The Geberts first argue that the District Court erred in finding that they did not have standing to bring the qui tam claim. The District Court held that because the Geberts failed to list the potential qui tam claim on their Schedule B, the unscheduled qui tam claim became the property of the bankruptcy estate at the conclusion of the bankruptcy proceedings. Because debtors generally may not pursue unscheduled claims after bankruptcy, the court held the Geberts lacked standing to bring the claim.

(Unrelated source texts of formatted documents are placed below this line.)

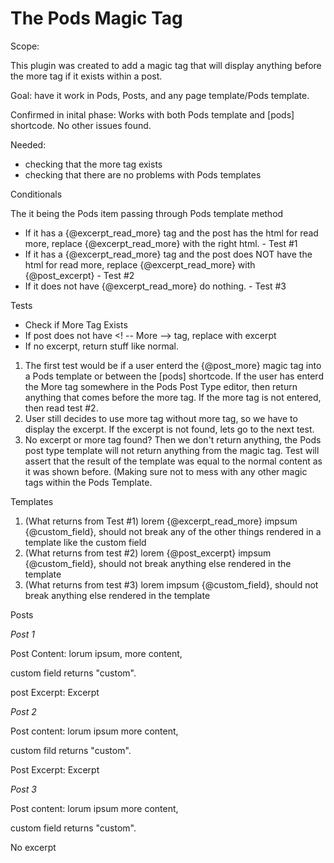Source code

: # The Pods <!-- more --> Magic Tag

Scope: 

This plugin was created to add a magic tag that will display anything before the more tag if it exists within a post.

Goal: have it work in Pods, Posts, and any page template/Pods template. 

Confirmed in inital phase: Works with both Pods template and [pods] shortcode. No other issues found.

Needed:

- checking that the more tag exists
- checking that there are no problems with Pods templates

Conditionals 

The it being the Pods item passing through Pods template method
-  If it has a {@excerpt_read_more} tag and the post has the html for read more, replace {@excerpt_read_more} with the right html. - Test #1
-  If it has a {@excerpt_read_more} tag and the post does NOT have the html for read more, replace {@excerpt_read_more} with {@post_excerpt} - Test #2
-   If it does not have {@excerpt_read_more} do nothing. - Test #3


Tests
- Check if More Tag Exists
- If post does not have <! -- More --> tag, replace with excerpt
- If no excerpt, return stuff like normal. 

1. The first test would be if a user enterd the {@post_more} magic tag into a Pods template or between the [pods] shortcode. If the user has enterd the More tag somewhere in the Pods Post Type editor, then return anything that comes before the more tag. If the more tag is not entered, then read test #2. 
2. User still decides to use more tag without more tag, so we have to display the excerpt. If the excerpt is not found, lets go to the next test. 
3. No excerpt or more tag found? Then we don't return anything, the Pods post type template will not return anything from the magic tag. Test will assert that the result of the template was equal to the normal content as it was shown before. (Making sure not to mess with any other magic tags within the Pods Template.

Templates

1. (What returns from Test #1) lorem {@excerpt_read_more} impsum {@custom_field}, should not break any of the other things rendered in a template like the custom field
2. (What returns from test #2) lorem {@post_excerpt} impsum {@custom_field}, should not break anything else rendered in the template
3. (What returns from test #3) lorem impsum {@custom_field}, should not break anything else rendered in the template

Posts

*Post 1*

Post Content: lorum ipsum,<!-- more --> more content, 

custom field returns "custom". 

post Excerpt: Excerpt

*Post 2*

Post content: lorum ipsum more content, 

custom fild returns "custom". 

Post Excerpt: Excerpt

*Post 3*

Post content: lorum ipsum more content, 

custom field returns "custom". 

No excerpt
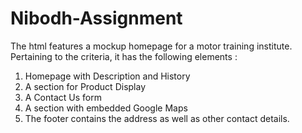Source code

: # Nibodh-Assignment

The html features a mockup homepage for a motor training institute. Pertaining to the criteria, it has the following elements :
1. Homepage with Description and History
2. A section for Product Display
3. A Contact Us form
4. A section with embedded Google Maps
5. The footer contains the address as well as other contact details.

Under the Bankruptcy Code, 11 U.S.C. § 541(a)(1) (1994), all of the debtors' legal and equitable interests are transferred to the bankruptcy estate at the time the bankruptcy petition is filed. The property of a bankruptcy estate is "broadly defined," Sosne v. Reinert & Duree (In re Just Brakes Corp. Sys., Inc.), 108 F.3d 881, 884 n.2 (8th Cir.), cert. denied, 522 U.S. 947 (1997), and encompasses conditional, future, speculative, and equitable interests of the debtor. Affiliated Computer Sys. Inc., v. Sherman (In re Kemp), 52 F.3d 546, 550 (5th Cir. 1995) (per curiam). Most importantly, the property of the bankruptcy estate includes all causes of action that the debtor could have brought at the time of the bankruptcy petition. See Mixon v. Anderson (In re Ozark Rest. Equip. Co.), 816 F.2d 1222, 1225 (8th Cir.), cert. denied, 484 U.S. 848 (1987).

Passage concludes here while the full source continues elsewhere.